Assigned task: An exact transcription of all the records below is required, without any images.

Recorded information:
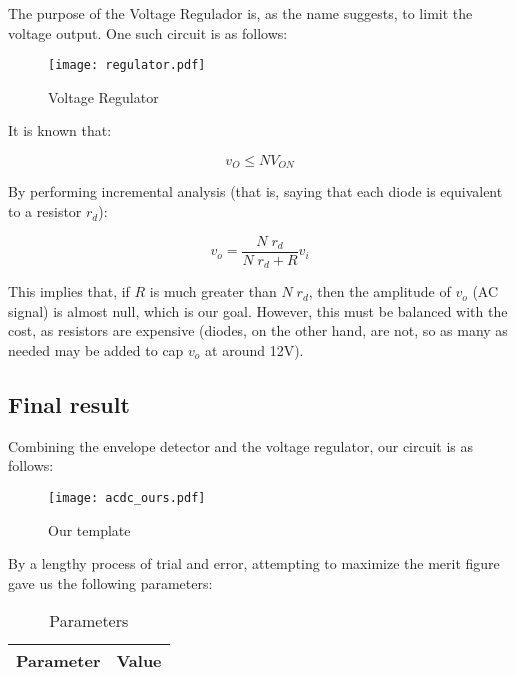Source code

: The purpose of the Voltage Regulador is, as the name suggests, to limit the voltage output. One such circuit is as follows:

\begin{figure}[H]
        \centering
        \texttt{[image: regulator.pdf]}
        \caption{Voltage Regulator}
        \label{envelope}
\end{figure}

It is known that:

\begin{equation}
        v_O \leq N V_{ON}
        \label{max}
\end{equation}

By performing incremental analysis (that is, saying that each diode is equivalent to a resistor $r_d$):

\begin{equation}
        v_o = \frac{N\;r_d}{N\;r_d + R} v_i
        \label{vo}
\end{equation}

This implies that, if $R$ is much greater than $N\;r_d$, then the amplitude of $v_o$ (AC signal) is almost null, which is our goal. However, this must be balanced with the cost, as resistors are expensive (diodes, on the other hand, are not, so as many as needed may be added to cap $v_o$ at around 12V).

\subsection{Final result}

Combining the envelope detector and the voltage regulator, our circuit is as follows:

\begin{figure}[H]
        \centering
        \texttt{[image: acdc\_ours.pdf]}
        \caption{Our template}
        \label{acdc_ours}
\end{figure}

By a lengthy process of trial and error, attempting to maximize the merit figure gave us the following parameters:

\begin{table}[H]
        \centering
        \begin{tabular}{|c|c|}
        \hline
        Parameter & Value \\
        \hline
        
        \hline
        \end{tabular}
        \caption{Parameters}
        \label{param}
\end{table}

Expected answer:
Source code

: The purpose of the Voltage Regulador is, as the name suggests, to limit the voltage output. One such circuit is as follows:

\begin{figure}[H]
        \centering
        \texttt{[image: regulator.pdf]}
        \caption{Voltage Regulator}
        \label{envelope}
\end{figure}

It is known that:

\begin{equation}
        v_O \leq N V_{ON}
        \label{max}
\end{equation}

By performing incremental analysis (that is, saying that each diode is equivalent to a resistor $r_d$):

\begin{equation}
        v_o = \frac{N\;r_d}{N\;r_d + R} v_i
        \label{vo}
\end{equation}

This implies that, if $R$ is much greater than $N\;r_d$, then the amplitude of $v_o$ (AC signal) is almost null, which is our goal. However, this must be balanced with the cost, as resistors are expensive (diodes, on the other hand, are not, so as many as needed may be added to cap $v_o$ at around 12V).

\subsection{Final result}

Combining the envelope detector and the voltage regulator, our circuit is as follows:

\begin{figure}[H]
        \centering
        \texttt{[image: acdc\_ours.pdf]}
        \caption{Our template}
        \label{acdc_ours}
\end{figure}

By a lengthy process of trial and error, attempting to maximize the merit figure gave us the following parameters:

\begin{table}[H]
        \centering
        \begin{tabular}{|c|c|}
        \hline
        Parameter & Value \\
        \hline
        
        \hline
        \end{tabular}
        \caption{Parameters}
        \label{param}
\end{table}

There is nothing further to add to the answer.